Rohingya leaders and some policy analysts say Suu Kyi’s failure to tackle the grievances of the Muslim minority, who have lived under apartheid-like conditions for generations, has bolstered support for the militants.
The fledgling militia has been transformed into a network of cells in dozens of villages, capable of staging a widespread offensive.
Myanmar’s government has declared ARSA a terrorist organisation. It has also accused it of killing Muslim civilians to prevent them from cooperating with the authorities, and of torching Rohingya villages, allegations the group denies.
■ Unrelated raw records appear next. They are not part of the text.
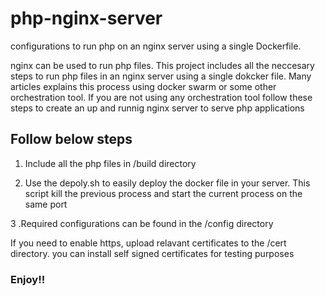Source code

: # php-nginx-server
configurations to run php on an nginx server using a single Dockerfile. 

nginx can be used to run php files. This project includes all the neccesary steps to run php files in an nginx server using a single dokcker file. Many articles explains this process using docker swarm or some other orchestration tool. If you are not using any orchestration tool follow these steps to create an up and runnig nginx server to serve php applications

## Follow below steps  

1. Include all the php files in /build directory 

2. Use the depoly.sh to easily deploy the docker file in your server. This script kill the previous process and start the current process on the same port 

3 .Required configurations can be found in the /config directory 


If you need to enable https, upload relavant certificates to the /cert directory.  you can install self signed certificates for testing purposes


### Enjoy!!
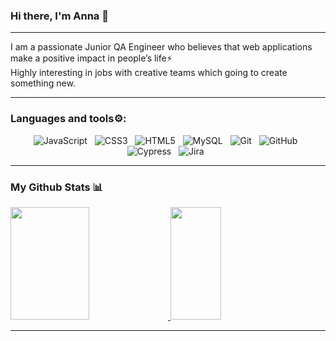 ### Hi there, I'm Anna 👋

---

I am a passionate Junior QA Engineer who believes that web applications make a positive impact in people’s life⚡<br>
Highly interesting in jobs with creative teams which going to create something new.

---

### Languages and tools⚙️:

<p align="center">
<img src="https://img.shields.io/badge/javascript-%23323330.svg?style=for-the-badge&logo=javascript&logoColor=%23F7DF1E" alt="JavaScript" />&nbsp;&nbsp;
<img src="https://img.shields.io/badge/css3-%231572B6.svg?style=for-the-badge&logo=css3&logoColor=white" alt="CSS3" />&nbsp;&nbsp;
<img src="https://img.shields.io/badge/html5-%23E34F26.svg?style=for-the-badge&logo=html5&logoColor=white" alt="HTML5" />&nbsp;&nbsp;
<img src="https://img.shields.io/badge/mysql-%2300f.svg?style=for-the-badge&logo=mysql&logoColor=white" alt="MySQL" />&nbsp;&nbsp;
<img src="https://img.shields.io/badge/git-%23F05033.svg?style=for-the-badge&logo=git&logoColor=white" alt="Git" />&nbsp;&nbsp;
<img src="https://img.shields.io/badge/github-%23121011.svg?style=for-the-badge&logo=github&logoColor=white" alt="GitHub" />&nbsp;&nbsp;
<img src="https://img.shields.io/badge/-cypress-%23E5E5E5?style=for-the-badge&logo=cypress&logoColor=058a5e" alt="Cypress" />&nbsp;&nbsp;
<img src="https://img.shields.io/badge/jira-%230A0FFF.svg?style=for-the-badge&logo=jira&logoColor=white" alt="Jira" />&nbsp;&nbsp;
</p>

---
### My Github Stats 📊
<div>

  <a href="https://github.com/supremexkid">
  <img src="http://github-profile-summary-cards.vercel.app/api/cards/profile-details?username=supremexkid&theme=tokyonight", width="50%" height="180em"/>
  <a href="https://github.com/supremexkid">
  <img height="180em" width="40%" src="https://github-readme-stats.vercel.app/api?username=supremexkid&show_icons=true&theme=shades-of-purple&include_all_commits=true&count_private=true"/>
</div>

 ---
<!--
**supremexkid/supremexkid** is a ✨ _special_ ✨ repository because its `README.md` (this file) appears on your GitHub profile.

Here are some ideas to get you started:

- 🔭 I’m currently working on ...
- 🌱 I’m currently learning TypeScript - Gherkin - Cucumber - Playwright
- 👯 I’m looking to collaborate on ...
- 🤔 I’m looking for help with ...
- 💬 Ask me about ...
- 📫 How to reach me: ...
- 😄 Pronouns: ...
- ⚡ Fun fact: ...
-->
The latest assault has provoked a major counteroffensive in which the military says it killed almost 400 insurgents and in which 13 members of the security forces have died.
Rohingya villagers and human rights groups say the military has also attacked villages indiscriminately and torched homes. Myanmar government says it is carrying out a lawful counter-terrorism operation and that the troops have been instructed not to harm civilians.
Nearly 150,000 Rohingya have fled to Bangladesh since Aug. 25, leading to fears of a humanitarian crisis. Some 26,750 non-Muslim villagers have also been displaced inside Myanmar.
Suu Kyi has said she would adopt recommendations of Kofi Annan’s panel that encouraged more integration. She has also previously appealed for understanding of her nation’s ethnic complexities.
In a statement on Wednesday, she blamed “terrorists” for “a huge iceberg of misinformation” on the strife in Rakhine. She made no mention of the Rohingya who have fled.
Suu Kyi’s spokesman, Zaw Htay, could not be immediately reached for comment.
On Monday, however, he told Reuters Myanmar was carrying out a counterterrorism operation and taking care of “the safety of civilians, including Muslims and non-Muslims.”
“NOT HOW HUMANS LIVE”
In an interview with Reuters in March, Ata Ullah linked the creation of the group to communal violence between Buddhists and Muslims in Rakhine in 2012, when nearly 200 people were killed and 140,000, mostly Rohingya, displaced.
“We can’t turn the lights on at night. We can’t move from one place to another during the day,” he told Reuters in previously unpublished remarks, referring to restrictions placed on the Rohingya population’s behaviour and movements.
“Everywhere checkpoints: every entry and every exit. That’s not how humans live.”
A Rohingya community leader who has stayed in northern Rakhine said that, while the rest of Myanmar enjoyed new freedoms under Suu Kyi after decades of military rule, the Muslim minority have been increasingly marginalized.
Support for the insurgents grew after the military operation last year, he said.